BVI – First Impressions
Having cleared in to the BVI at Jost Van Dyke, we moved on quickly to Nanny Cay Marina on Tortola, where we intended to use hot showers to the point of pruning, catch up on sleep and then check over and fit out again to explore the BVI.
The choice of Nanny Cay was initially driven by the fact the Ocean Cruising Club (of which I am a member) Port Officer for the BVIs is Miles, the General Manager of the marina. However, we got a bit of a surprise when we posted our intention on Facebook. A good friend, Paul Joyce promptly came up to announce his brother, Brendan, also worked at Nanny Cay. I seem to be saying “small world” surprisingly often at the moment.
Needless to say for our first few days here we have been looked after royally. Brendan has sat us down and given us an excellent what to do brief around the islands and Miles very kindly allowed us to use his car to run into Road Town, the main town on Tortola to look around and provision up.

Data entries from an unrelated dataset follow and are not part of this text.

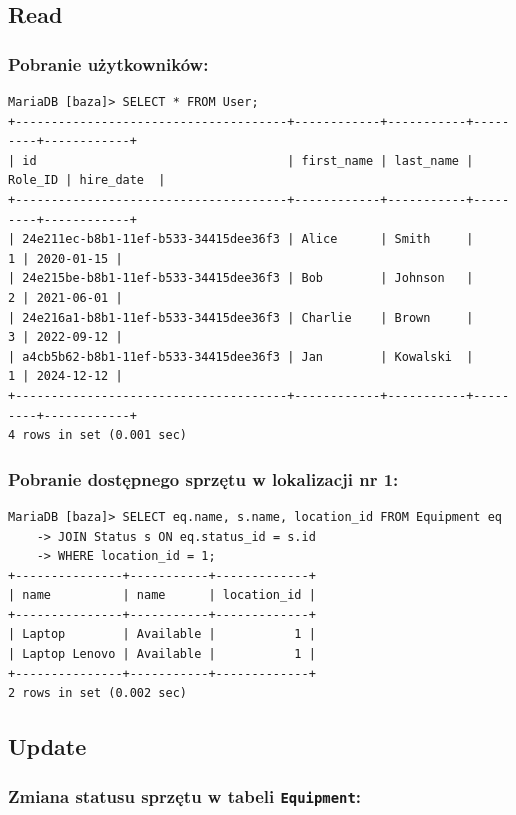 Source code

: \documentclass{article}
\begin{document}
\subsection*{Read}

\subsubsection*{Pobranie użytkowników:}

\begin{verbatim}
MariaDB [baza]> SELECT * FROM User;
+--------------------------------------+------------+-----------+---------+------------+
| id                                   | first_name | last_name | Role_ID | hire_date  |
+--------------------------------------+------------+-----------+---------+------------+
| 24e211ec-b8b1-11ef-b533-34415dee36f3 | Alice      | Smith     |       1 | 2020-01-15 |
| 24e215be-b8b1-11ef-b533-34415dee36f3 | Bob        | Johnson   |       2 | 2021-06-01 |
| 24e216a1-b8b1-11ef-b533-34415dee36f3 | Charlie    | Brown     |       3 | 2022-09-12 |
| a4cb5b62-b8b1-11ef-b533-34415dee36f3 | Jan        | Kowalski  |       1 | 2024-12-12 |
+--------------------------------------+------------+-----------+---------+------------+
4 rows in set (0.001 sec)
\end{verbatim}

\subsubsection*{Pobranie dostępnego sprzętu w lokalizacji nr 1:}

\begin{verbatim}
MariaDB [baza]> SELECT eq.name, s.name, location_id FROM Equipment eq
    -> JOIN Status s ON eq.status_id = s.id
    -> WHERE location_id = 1;
+---------------+-----------+-------------+
| name          | name      | location_id |
+---------------+-----------+-------------+
| Laptop        | Available |           1 |
| Laptop Lenovo | Available |           1 |
+---------------+-----------+-------------+
2 rows in set (0.002 sec)
\end{verbatim}

\subsection*{Update}

\subsubsection*{Zmiana statusu sprzętu w tabeli \texttt{Equipment}:}
\end{document}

Nanny Cay is a well set up marina with excellent service facilities with dive shops, bars, a small supermarket (bigger than most in the Bahamas) a very good chandlery and “probably the best showers in the Caribbean” quote Brendan. I will concur for the time being and have promised to report back on that with any we can compare to as we travel S.
We also felt wonderfully safe in there with a gated entry and a long way for the kids to have to wander to escape the marina sanctuary. The kids have loved it. More boat kids to run riot with and a swimming pool close to hand. What more could they ask for??
Some information on the BVIs
The population of the island is between 25000 – 30000. However, the number of companies registered to the BVIs is about 400,000 as its financial position and tax free status is well known and is utilized by large international and small companies alike. The BVI was one of the Nations that Ed Milliband wrote to recently on financial behaviour to which the BVI gave back a two fingered salute.
Most of the resident population live on Tortola. However, due to the financial market and the fact that a huge number of companies (KPMG etc) have staff positioned here, the expat community is very large, making up about 60% of the Tortola numbers.
Most staff come out for stretches of a couple of years at a time. It means that house prices and the rental market are expensive and inflated.
A few staff stay longer and we met one lawyer at Norman’s Island who had been out here for 10 years, was just planning to go back to the UK and definitely not looking forward to going back to the City.
In terms of geography, the BVI islands are all very close together. Having got used to 20-30 mile jumps required between islands in the Exumas, we have been surprised at how little sailing you need to do between anchorages and mooring here.
Most islands are within visual distance of each other and looking at the chain S of Tortola which we will travel through over the next couple of weeks, the total distance is less than 20 miles covering half a dozen islands. Our daily jump would be less than 5 miles.
The history of the place is staggering as well. We are currently at Normans Island at the SW end of the BVI chain, known locally as Treasure Island. It was thought to be used as a model for the book of the same name, has its own Spyglass Hill and in 1750, part of a treasure trove of $450,000 (what would that be worth now??) was recovered from the island.
We will also be visiting Dead Chest of the famous pirates song which really does exist a couple of islands up
All this explains the popularity of the BVIs as a sailing destination which for us is both a good and bad thing. The good is that we are finding lots of boats with kids and the last couple of days we have been sharing anchorages with Karl, Kelly, Seira and Erica, a Canadian family on Halcyon III who having bought their boat will be pushing off at the end of this year to spend some time in the Caribbean.
It also means that there are lots of facilities on each of the islands, all fit for the charter crowd which means lots of good bars with free internet and the chance of a porcelain on a daily basis (army folk will get this).
The not so good is the commercialism of the sailing here. There are hundreds of yachts buzzing around and the popular anchorages of yesteryear are no longer as they have all been filled up with mooring balls which you are expected to pay for at $30 a night. On our first night at The Bight on Normans Island (about 120 moorings), the 2015 BVI Gay Armada (about 30 boats with Rainbow flags proudly flying – never seen so many gold super tight swimming costumes……) was in as well as a Pirate Appreciation Society with a large number of Capt Jack Sparrows and lady pirates in miniskirts on show. An interesting mix and made for some loud partying! But you got nothing for your $30 other than the ability to use one of their moorings.
Saying all this, it has been pointed out by Lou that if there hadn’t been for the commercialism, then the facilities wouldn’t have been developed to the standard they have etc etc. Entirely too logical. My only answer is that the moorings last year were $25. 20% increase in a year – really?
I would just also like to state that I want to both have my cake and eat it, thank you very much……
We have now moved to a bay a couple of miles away which is too small and too deep for moorings to be placed here where we have rigged a line ashore to anchor Mediterranean style, stern in. It is interesting that all the other five boats in with us are liveaboards as well.
We will continue to look for the smaller less visited anchorages to visit to be able to live as liveaboards and not the holidaying partying crowd. More to follow.